What make crowds wise? Strong leaders

A part, and an important one, of the  “wise crowds” mystery seems to have been solved. All “smart mobs” need to meet two pre-requisites, which seem to be at odds with each other. While members need to be ignorant of the overall working of the crowd, some (and not too many) of them need to give the others the cue for the the next move. Iain Couzin came to this conclusion extrapolating some of his findings on fish shoal behavior to voting. The Economist summarizes his findings:

Couzin has modelled the behaviour of shoals of fish. He posited that how they swim will depend on each individual’s competing tendencies to stick close to the others (and thus move in the same direction as them) while not actually getting too close to any particular other fish. It turns out that by fiddling with these tendencies, a virtual shoal can be made to swirl spontaneously in a circle, just like some real species do.

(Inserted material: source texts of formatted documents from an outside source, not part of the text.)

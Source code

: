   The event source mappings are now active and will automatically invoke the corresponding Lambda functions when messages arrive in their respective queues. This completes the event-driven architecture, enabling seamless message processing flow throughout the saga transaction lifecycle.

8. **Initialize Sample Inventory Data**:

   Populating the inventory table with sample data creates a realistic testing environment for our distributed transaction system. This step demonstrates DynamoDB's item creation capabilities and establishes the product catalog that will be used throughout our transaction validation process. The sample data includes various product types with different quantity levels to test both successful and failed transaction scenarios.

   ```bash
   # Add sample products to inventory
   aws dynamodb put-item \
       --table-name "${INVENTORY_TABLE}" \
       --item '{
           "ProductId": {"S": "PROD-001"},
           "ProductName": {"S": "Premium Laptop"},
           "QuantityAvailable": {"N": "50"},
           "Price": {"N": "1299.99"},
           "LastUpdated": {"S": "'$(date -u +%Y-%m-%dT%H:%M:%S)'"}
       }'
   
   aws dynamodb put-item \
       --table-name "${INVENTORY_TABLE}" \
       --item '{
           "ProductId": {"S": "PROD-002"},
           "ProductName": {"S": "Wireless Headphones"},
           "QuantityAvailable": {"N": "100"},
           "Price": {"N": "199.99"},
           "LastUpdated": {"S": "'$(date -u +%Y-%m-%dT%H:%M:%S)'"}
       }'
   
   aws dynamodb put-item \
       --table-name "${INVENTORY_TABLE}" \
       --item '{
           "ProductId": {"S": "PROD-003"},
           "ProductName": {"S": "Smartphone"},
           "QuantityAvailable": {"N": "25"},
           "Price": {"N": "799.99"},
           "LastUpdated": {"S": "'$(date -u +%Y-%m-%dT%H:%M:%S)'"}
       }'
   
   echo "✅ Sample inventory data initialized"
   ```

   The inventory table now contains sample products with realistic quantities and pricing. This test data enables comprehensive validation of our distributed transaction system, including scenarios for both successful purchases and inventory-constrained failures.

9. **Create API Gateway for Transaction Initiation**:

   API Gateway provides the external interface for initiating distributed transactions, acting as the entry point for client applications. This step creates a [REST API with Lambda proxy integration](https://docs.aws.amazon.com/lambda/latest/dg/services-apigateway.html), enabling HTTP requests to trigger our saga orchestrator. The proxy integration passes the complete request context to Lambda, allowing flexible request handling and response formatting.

That is a start. But real shoals do not exist to swim in circles. Their purpose is to help their members eat and avoid being eaten. At any one time, however, only some individuals know about—and can thus react to—food and threats. Dr Couzin therefore wanted to find out how such temporary leaders influence the behaviour of the rest.

He discovered that leadership is extremely efficient. The larger a shoal is, the smaller is the proportion of it that needs to know what is actually going on for it to feed and avoid predation effectively. Indeed, having too many leaders with conflicting opinions results in confusion. At least, that is true in the model. He is now testing it in reality.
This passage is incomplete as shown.